Pero la implantación de una economía de mercado que materializara estas potencialidades ni siquiera está a mitad de camino. ¿Cómo atraer inversiones, fomentar la producción y generar empleo bien remunerado, sin eliminar la estructura de privilegios y de intereses creados que depredan al Estado? No basta con retirar los ojos de Chávez de las edificaciones públicas. ¿Cómo restablecer un intercambio fructífero con Colombia sin atacar a los traficantes de gasolina, de drogas, contrabandistas y las bandas criminales que han operado bajo las narices o con participación activa de militares quienes, supuestamente, custodian la frontera? ¿Cómo fomentar el abastecimiento cuando a los productores agropecuarios se les confiscan buena parte de lo transportado en alcabalas y puertos? ¿Cómo ser competitivo y aumentar la producción industrial cuando no se cuenta con un suministro eléctrico, de agua, gasolina y gas, estables? Y, sin contar con un aparato productivo robusto y en ausencia de financiamiento internacional, la estabilización de precios y del tipo de cambio se hace muy cuesta arriba. Sobre todo, es poco lo que puede aportar un Estado tan malogrado para que las medidas funcionen.

Y así se pinta la encrucijada que enfrenta hoy Maduro. O arremete contra los intereses creados que, junto con su mentor, alimentó -para desgracia de Venezuela- o languidece, con escasas posibilidades de cosechar el éxito político anhelado, en una situación de limitada capacidad económica, creciente conflictividad social y política, perpetuación de su aislamiento internacional y creciente vulnerabilidad. El gobierno de Estados Unidos acaba de aclarar que se mantienen las sanciones. Difícilmente puede esperarse de Maduro las reformas que el país demanda. Fiel a su naturaleza fascista, ha respondido a las amenazas que percibe a su poder, incrementando las medidas represivas.

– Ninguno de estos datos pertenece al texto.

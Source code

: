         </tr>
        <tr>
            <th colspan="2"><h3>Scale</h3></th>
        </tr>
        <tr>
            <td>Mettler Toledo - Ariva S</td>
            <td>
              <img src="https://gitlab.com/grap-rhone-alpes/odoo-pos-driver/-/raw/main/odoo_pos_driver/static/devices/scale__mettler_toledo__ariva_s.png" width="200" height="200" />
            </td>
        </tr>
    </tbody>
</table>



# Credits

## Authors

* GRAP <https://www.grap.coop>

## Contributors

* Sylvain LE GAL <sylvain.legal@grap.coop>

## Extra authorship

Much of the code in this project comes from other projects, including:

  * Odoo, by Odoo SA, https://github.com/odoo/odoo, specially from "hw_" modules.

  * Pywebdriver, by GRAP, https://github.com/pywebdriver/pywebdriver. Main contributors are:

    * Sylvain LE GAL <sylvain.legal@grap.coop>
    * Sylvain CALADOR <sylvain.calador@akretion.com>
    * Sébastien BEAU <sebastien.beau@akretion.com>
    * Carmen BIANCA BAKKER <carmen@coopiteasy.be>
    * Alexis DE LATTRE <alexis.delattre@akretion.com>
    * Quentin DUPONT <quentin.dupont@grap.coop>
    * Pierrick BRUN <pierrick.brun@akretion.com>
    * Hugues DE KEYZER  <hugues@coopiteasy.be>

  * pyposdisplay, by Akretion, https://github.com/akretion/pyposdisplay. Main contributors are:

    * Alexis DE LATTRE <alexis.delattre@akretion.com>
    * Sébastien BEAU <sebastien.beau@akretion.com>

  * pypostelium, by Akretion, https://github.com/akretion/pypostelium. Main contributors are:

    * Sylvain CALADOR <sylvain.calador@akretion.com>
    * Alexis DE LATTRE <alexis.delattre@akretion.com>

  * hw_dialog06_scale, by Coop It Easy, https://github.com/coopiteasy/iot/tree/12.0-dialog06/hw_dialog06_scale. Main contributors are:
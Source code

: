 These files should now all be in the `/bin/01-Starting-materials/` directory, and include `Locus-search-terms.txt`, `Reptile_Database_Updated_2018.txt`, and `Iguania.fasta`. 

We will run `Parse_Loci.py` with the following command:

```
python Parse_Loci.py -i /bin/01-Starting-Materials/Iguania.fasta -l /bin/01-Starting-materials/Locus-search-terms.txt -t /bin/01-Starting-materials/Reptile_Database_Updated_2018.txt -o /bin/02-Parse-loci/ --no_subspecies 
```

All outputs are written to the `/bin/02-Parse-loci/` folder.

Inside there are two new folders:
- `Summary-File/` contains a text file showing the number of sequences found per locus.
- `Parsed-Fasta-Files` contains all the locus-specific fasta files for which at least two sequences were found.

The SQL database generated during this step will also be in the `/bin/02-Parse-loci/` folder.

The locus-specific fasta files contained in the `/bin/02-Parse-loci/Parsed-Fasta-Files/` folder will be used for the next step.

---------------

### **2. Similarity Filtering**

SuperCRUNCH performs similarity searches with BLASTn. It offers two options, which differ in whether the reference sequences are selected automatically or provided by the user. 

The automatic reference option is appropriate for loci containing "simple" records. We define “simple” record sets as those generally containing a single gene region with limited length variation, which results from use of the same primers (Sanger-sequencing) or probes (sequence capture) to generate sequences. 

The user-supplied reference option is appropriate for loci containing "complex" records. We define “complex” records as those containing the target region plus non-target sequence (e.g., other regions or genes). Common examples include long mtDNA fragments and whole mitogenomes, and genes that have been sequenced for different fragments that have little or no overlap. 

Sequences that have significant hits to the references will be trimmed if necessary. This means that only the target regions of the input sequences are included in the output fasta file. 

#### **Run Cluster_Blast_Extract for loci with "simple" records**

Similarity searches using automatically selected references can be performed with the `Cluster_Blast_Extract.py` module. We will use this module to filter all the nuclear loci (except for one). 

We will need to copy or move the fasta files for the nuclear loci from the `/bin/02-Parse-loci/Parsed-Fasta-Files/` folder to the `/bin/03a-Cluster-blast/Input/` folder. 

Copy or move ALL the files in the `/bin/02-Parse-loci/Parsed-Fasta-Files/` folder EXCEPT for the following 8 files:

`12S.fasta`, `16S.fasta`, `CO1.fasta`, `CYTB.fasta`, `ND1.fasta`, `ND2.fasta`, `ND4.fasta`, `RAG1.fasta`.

Sin embargo, para bien de las posibilidades de transición hacia la democracia, existe ahora un factor que debe ser aprovechado. La narrativa del gobierno ha cambiado diametralmente. Ya no es congruente que enfrente o se haga el loco ante los reclamos de que sean cumplidas algunas garantías constitucionales propicias al establecimiento de una economía productiva, incluidas las referentes a los derechos humanos, a cuenta de estar construyendo el socialismo del siglo XXI. A menos que prefiera revertir al caos anterior, con el consiguiente costo político, debe admitir la pertinencia de estos reclamos. No es que creamos que el gobierno empiece ahora, como si nada, a responder ante estas demandas. Pero se ha abierto un espacio favorable a una plataforma de reivindicaciones, legitimadas en las pretensiones que —al menos de la boca para afuera— anuncia el gobierno, para apalancar las fuerzas para el cambio. Y ello debe ser aprovechado para poner en evidencia las contradicciones del chavismo y erigirse en la alternativa auténtica posible al desastre chavomadurista.

Sólo un movimiento cohesionado en torno a un programa coherente y viable, capaz de interpretar las aspiraciones de la gente y respaldada con las posibilidades de contar con importantes financiamientos internacionales, podrá sacar al país de este atolladero. No desaprovechemos la oportunidad.